Strong eventual consistency (SEC) strengthens eventual consistency by requiring that if all nodes have received the same set of updates (regardless of order), they converge to an identical state. This prevents pathological cases where nodes permanently diverge. SEC is achieved through deterministic conflict resolution (CRDTs) or commutative operations.
You already understand eventual consistency: if updates stop arriving, all replicas will *eventually* converge to the same state. And from causal consistency, you know how to ensure that causally related operations are seen in the right order. Strong eventual consistency (SEC) addresses a gap that neither of these guarantees fills: what happens when two replicas have received exactly the same set of updates, but in different orders? Under plain eventual consistency, there is no guarantee they will agree — they might need additional reconciliation, manual conflict resolution, or even rollback. SEC closes this gap with a stronger promise: same updates in, same state out, regardless of delivery order.

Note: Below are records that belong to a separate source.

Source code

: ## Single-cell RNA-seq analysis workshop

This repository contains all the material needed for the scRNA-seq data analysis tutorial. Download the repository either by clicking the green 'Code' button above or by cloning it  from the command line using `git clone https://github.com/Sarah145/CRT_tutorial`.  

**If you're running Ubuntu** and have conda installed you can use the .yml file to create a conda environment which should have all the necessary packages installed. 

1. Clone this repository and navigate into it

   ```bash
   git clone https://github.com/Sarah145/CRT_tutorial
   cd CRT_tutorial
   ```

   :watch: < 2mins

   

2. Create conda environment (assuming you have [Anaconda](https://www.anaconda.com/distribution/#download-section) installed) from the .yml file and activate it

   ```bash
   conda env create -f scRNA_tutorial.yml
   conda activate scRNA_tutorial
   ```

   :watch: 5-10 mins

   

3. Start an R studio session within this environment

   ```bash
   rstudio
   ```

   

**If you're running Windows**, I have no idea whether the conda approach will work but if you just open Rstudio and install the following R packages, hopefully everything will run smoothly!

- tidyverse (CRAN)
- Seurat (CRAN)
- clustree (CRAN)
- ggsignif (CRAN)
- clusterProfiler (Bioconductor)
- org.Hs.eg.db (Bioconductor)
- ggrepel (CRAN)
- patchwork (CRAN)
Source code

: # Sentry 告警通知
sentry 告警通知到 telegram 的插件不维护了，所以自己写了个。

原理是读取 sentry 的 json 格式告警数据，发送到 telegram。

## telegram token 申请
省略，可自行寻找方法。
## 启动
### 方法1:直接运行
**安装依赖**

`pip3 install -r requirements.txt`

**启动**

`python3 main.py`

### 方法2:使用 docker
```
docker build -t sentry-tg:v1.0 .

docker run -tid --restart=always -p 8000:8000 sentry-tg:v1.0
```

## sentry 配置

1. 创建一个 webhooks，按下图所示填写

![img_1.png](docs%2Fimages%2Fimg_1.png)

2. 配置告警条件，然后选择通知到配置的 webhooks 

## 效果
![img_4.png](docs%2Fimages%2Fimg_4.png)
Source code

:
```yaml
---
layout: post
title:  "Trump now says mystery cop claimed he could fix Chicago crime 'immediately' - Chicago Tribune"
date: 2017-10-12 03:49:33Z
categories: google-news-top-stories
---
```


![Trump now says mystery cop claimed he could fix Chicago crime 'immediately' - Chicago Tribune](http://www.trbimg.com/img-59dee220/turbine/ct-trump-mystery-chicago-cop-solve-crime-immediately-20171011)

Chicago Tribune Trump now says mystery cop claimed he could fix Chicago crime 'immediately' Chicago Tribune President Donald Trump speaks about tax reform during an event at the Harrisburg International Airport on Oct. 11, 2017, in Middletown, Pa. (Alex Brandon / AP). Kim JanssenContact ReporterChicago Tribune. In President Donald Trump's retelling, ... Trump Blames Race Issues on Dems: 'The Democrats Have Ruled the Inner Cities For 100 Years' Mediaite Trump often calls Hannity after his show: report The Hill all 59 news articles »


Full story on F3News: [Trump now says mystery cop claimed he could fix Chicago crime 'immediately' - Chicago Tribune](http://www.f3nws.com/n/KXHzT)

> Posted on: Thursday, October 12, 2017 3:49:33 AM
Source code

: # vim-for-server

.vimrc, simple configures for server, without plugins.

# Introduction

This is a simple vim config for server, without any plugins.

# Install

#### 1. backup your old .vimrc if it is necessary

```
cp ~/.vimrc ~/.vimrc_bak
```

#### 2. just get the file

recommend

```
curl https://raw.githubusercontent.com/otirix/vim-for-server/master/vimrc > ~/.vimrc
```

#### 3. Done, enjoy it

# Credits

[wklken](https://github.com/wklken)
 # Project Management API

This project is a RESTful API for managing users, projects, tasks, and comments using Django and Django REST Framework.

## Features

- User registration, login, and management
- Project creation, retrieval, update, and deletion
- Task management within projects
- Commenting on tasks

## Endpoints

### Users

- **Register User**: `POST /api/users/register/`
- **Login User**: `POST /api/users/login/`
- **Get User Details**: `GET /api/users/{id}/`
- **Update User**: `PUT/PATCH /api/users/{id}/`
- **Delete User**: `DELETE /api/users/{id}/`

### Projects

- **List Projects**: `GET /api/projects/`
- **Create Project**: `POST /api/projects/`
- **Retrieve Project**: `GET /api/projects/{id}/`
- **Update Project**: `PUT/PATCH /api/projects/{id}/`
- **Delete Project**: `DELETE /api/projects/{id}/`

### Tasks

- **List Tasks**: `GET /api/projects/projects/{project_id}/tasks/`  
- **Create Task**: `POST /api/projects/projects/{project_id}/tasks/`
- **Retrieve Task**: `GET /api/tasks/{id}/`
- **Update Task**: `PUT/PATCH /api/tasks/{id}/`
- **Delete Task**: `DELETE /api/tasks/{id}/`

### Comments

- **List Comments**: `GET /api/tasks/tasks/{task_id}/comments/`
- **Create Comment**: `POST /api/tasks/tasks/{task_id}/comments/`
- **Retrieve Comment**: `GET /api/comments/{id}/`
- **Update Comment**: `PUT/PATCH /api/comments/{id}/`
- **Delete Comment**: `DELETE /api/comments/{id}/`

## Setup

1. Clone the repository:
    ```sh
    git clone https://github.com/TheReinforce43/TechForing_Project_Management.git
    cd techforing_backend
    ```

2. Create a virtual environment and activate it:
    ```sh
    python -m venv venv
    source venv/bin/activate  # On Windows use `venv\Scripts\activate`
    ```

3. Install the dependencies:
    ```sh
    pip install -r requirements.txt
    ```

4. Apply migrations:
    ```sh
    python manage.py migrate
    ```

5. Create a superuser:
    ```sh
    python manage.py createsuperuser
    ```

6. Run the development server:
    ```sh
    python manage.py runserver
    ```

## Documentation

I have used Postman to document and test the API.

The key insight is that SEC is not about *when* replicas converge but about *whether* they converge deterministically. Consider two replicas of a shared document. User A inserts "hello" at position 5, while User B simultaneously inserts "world" at position 5. Replica 1 sees A's edit first, then B's. Replica 2 sees them in the opposite order. Under eventual consistency, these replicas might end up with "helloworld" and "worldhello" respectively — technically they received the same updates, but the result depends on ordering. SEC requires that both replicas reach the *same* final state, which means the system must have a deterministic rule for resolving this conflict that produces the same answer regardless of which order the operations arrive.
This is where conflict-free replicated data types (CRDTs) enter the picture. CRDTs are data structures whose operations are designed to be commutative (order doesn't matter), associative (grouping doesn't matter), and idempotent (applying the same update twice has no additional effect). A simple example is a grow-only counter: each node maintains its own counter, and the merged state is the sum of all counters. No matter what order you receive the individual increments, the sum is the same. More sophisticated CRDTs handle sets (add/remove), registers (last-writer-wins with timestamps), and even text editing (using techniques from the operational transformation family). The mathematical properties of these data structures *guarantee* convergence, removing the need for consensus protocols or central coordination.
The practical significance of SEC is that it enables systems that are both highly available and convergent. Under the CAP theorem, you learned that during a network partition you must choose between consistency and availability. SEC-based systems choose availability — every replica can accept writes during a partition — while still guaranteeing that once the partition heals and updates propagate, all replicas will automatically converge to an identical state without human intervention. This makes SEC the foundation for collaborative editing tools, distributed caches, and eventually consistent databases that need stronger guarantees than "it'll probably work out."